Le changement climatique n’est plus une menace lointaine, mais une réalité palpable qui se traduit par des migrations animales inédites. Les Pays-Bas, en particulier, sont devenus un observatoire privilégié de ces phénomènes, avec l’installation progressive d’espèces autrefois cantonnées aux régions méridionales. Ces mouvements de population animale sont à la fois fascinants et préoccupants, car ils témoignent d’un déséquilibre croissant des écosystèmes.
Le guêpier (Merops apiaster), un petit oiseau au plumage éclatant, est l’un des exemples les plus frappants de cette tendance. Jusqu’à récemment rare en Europe du Nord, il est désormais régulièrement observé aux Pays-Bas depuis 2010, principalement pendant la période de reproduction. Les étés de plus en plus chauds et la prolifération des insectes, notamment des abeilles et des bourdons, offrent à cet oiseau une source de nourriture abondante. Le groupe de travail néerlandais Bee Eaters a recensé environ 17 couples reproducteurs répartis dans tout le pays l’année dernière.

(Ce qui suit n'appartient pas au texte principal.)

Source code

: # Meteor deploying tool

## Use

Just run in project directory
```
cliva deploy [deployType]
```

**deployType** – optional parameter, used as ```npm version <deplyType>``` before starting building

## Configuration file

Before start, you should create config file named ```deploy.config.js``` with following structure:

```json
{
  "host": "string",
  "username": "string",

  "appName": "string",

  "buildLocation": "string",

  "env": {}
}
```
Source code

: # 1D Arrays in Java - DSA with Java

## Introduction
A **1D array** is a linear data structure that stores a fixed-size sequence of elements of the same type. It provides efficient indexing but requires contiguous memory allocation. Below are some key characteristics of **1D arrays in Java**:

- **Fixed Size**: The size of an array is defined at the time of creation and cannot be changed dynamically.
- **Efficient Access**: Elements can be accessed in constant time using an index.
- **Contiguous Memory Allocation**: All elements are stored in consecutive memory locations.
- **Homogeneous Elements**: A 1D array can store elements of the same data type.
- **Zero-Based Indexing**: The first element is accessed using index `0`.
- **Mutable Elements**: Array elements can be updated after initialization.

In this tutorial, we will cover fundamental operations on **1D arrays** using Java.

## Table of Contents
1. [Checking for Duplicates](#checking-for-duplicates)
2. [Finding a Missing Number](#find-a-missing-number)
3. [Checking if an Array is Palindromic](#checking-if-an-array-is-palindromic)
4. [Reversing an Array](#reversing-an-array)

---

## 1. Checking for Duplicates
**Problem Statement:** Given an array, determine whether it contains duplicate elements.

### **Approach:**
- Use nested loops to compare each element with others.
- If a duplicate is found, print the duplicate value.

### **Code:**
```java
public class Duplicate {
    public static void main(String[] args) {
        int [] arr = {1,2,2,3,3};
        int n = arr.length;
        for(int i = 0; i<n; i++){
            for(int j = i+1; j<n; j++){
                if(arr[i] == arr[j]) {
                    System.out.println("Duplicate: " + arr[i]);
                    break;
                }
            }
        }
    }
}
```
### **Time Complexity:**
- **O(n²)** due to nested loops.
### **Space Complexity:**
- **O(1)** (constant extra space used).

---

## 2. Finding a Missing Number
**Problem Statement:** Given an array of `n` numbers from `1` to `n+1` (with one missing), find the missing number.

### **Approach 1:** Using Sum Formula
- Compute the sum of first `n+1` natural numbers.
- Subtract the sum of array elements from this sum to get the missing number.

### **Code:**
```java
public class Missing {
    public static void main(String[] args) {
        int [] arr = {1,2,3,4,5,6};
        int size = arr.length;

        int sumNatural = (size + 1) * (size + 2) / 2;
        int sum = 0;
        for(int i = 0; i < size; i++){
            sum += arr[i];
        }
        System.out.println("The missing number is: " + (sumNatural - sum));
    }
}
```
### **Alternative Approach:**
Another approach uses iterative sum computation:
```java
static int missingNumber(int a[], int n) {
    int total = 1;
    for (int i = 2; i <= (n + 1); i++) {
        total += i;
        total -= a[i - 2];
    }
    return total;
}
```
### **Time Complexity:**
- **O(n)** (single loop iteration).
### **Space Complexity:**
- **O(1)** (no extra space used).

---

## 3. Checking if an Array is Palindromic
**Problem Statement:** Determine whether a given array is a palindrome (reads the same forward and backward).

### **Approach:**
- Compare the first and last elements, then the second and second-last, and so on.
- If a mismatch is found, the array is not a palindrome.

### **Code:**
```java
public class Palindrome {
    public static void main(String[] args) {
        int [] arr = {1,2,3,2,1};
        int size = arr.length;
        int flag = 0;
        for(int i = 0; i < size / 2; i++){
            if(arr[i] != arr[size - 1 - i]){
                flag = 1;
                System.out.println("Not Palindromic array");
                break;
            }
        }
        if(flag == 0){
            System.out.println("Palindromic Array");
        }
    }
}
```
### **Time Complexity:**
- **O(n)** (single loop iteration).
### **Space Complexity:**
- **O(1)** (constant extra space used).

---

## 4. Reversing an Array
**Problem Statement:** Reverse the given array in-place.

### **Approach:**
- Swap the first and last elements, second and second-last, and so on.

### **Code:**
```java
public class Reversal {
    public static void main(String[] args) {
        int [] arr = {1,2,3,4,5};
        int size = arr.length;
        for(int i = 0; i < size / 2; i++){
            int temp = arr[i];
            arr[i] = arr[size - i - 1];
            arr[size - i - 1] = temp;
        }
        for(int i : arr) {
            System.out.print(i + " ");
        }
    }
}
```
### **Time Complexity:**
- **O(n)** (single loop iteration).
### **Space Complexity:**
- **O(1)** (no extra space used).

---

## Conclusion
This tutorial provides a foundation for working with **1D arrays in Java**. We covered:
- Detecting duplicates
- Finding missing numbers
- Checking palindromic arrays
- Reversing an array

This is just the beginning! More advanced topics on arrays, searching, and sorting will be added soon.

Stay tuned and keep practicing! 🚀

Mais le guêpier n’est pas le seul nouveau venu. L’araignée guêpe (Argiope bruennichi), reconnaissable à son abdomen rayé jaune et noir, s’installe également aux Pays-Bas, attirée par le climat méditerranéen qui s’y développe. Cette araignée, bien que son aspect puisse inquiéter, est inoffensive pour l’homme, mais sa présence témoigne d’une modification profonde de l’environnement. D’autres espèces d’araignées exotiques, comme l’araignée salsifis et la fausse araignée-loup, sont également en progression, au détriment des araignées indigènes.

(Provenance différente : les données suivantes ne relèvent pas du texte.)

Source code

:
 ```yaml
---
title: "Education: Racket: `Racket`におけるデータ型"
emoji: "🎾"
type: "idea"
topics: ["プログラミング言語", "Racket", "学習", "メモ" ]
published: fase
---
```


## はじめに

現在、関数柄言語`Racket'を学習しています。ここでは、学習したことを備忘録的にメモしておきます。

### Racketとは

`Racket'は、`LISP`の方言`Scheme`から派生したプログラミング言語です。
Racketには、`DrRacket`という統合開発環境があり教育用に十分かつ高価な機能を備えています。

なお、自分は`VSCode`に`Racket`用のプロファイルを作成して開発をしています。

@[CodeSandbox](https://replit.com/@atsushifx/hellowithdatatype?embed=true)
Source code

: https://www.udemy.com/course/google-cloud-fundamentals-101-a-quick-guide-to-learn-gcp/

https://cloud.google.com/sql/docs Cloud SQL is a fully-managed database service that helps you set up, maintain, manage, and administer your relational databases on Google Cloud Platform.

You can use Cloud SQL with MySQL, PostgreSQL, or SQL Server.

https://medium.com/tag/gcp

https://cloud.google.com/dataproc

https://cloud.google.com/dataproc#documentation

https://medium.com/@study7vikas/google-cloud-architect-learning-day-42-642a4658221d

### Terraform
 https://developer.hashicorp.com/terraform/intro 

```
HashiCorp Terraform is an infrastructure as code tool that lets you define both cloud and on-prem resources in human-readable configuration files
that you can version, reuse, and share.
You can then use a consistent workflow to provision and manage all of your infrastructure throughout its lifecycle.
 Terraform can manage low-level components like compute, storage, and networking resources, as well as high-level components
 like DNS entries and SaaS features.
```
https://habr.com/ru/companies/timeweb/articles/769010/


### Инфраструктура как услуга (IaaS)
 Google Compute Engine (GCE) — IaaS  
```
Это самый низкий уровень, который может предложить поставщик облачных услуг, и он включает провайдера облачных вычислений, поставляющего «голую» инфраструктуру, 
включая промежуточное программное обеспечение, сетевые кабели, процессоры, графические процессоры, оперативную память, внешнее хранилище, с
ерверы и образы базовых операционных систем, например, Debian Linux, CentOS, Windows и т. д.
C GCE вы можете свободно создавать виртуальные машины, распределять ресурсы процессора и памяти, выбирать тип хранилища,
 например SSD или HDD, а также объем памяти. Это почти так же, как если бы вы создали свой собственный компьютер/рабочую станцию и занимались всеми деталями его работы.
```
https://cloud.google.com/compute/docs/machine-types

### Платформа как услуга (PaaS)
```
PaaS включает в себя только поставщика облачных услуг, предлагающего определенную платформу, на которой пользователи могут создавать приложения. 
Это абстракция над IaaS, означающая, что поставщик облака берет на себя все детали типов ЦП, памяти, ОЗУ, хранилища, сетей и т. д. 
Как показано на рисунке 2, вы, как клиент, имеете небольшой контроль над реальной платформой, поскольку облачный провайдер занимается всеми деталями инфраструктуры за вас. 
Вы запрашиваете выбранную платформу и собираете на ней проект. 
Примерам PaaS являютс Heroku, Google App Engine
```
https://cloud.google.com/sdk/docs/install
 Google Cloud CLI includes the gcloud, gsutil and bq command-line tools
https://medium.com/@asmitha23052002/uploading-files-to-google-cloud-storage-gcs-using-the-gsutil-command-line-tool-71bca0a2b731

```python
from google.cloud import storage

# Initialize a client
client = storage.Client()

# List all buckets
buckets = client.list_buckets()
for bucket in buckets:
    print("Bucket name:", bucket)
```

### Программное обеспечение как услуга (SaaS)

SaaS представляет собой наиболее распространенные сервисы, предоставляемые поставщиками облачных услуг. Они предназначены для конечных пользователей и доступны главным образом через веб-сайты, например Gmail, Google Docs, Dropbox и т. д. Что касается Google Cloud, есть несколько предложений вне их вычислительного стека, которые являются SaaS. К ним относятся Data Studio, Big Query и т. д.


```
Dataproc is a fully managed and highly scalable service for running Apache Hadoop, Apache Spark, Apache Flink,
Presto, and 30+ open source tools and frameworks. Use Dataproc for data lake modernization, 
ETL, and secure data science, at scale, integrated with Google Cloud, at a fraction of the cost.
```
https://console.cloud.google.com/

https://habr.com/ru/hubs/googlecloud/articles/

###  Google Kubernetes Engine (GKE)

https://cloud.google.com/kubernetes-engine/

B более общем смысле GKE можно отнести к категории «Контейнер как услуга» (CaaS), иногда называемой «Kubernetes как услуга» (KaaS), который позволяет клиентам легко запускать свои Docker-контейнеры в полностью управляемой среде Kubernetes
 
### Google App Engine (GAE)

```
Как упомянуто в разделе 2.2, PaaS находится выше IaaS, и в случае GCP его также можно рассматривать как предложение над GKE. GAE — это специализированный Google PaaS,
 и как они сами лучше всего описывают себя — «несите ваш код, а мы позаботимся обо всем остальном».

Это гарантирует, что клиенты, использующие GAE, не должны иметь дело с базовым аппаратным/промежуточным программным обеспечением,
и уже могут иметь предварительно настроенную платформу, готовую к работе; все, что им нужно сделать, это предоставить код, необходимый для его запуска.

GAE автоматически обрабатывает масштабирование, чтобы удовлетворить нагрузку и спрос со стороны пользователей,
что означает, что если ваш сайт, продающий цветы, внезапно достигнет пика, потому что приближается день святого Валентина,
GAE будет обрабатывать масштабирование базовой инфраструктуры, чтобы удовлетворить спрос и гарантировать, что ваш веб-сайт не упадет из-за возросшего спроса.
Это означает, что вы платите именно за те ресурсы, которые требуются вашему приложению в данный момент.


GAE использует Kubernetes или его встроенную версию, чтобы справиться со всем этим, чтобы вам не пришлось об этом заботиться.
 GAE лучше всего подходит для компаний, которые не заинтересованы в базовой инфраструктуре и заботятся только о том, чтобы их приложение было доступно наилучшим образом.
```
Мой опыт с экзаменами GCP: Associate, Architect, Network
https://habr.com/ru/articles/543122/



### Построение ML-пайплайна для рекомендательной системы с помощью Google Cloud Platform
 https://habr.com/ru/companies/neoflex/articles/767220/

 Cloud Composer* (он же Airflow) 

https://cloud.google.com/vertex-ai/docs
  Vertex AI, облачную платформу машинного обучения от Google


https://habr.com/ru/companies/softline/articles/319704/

Les changements climatiques affectent également les oiseaux migrateurs. L’échasse à ailes noires (Himantopus himantopus), qui se nourrit dans les eaux peu profondes, est contrainte de quitter ses zones d’hivernage en Afrique pour se réfugier aux Pays-Bas, où les précipitations sont encore suffisantes. Selon Albert de Jong, porte-parole de Sovon Bird Research Pays-Bas,
« Il existe un lien très clair entre le nombre d’échasses à ailes noires ici et la quantité de précipitations en Espagne au printemps. »
Albert de Jong, porte-parole de Sovon Bird Research Pays-Bas
Enfin, l’arrivée du moustique tigre asiatique (Aedes albopictus), porteur de maladies tropicales comme la dengue, le chikungunya et la fièvre Zika, constitue une source de préoccupation. Les autorités néerlandaises de sécurité des produits alimentaires et de consommation sont mobilisées pour éradiquer cette espèce envahissante en éliminant les gîtes larvaires dès leur découverte.
Le héron garde-bœufs (Bubulcus ibis), originaire d’Afrique, est un autre exemple d’espèce qui s’adapte aux hivers plus doux de l’Europe. De plus en plus d’individus choisissent de passer l’hiver aux Pays-Bas plutôt que de migrer vers des régions plus chaudes.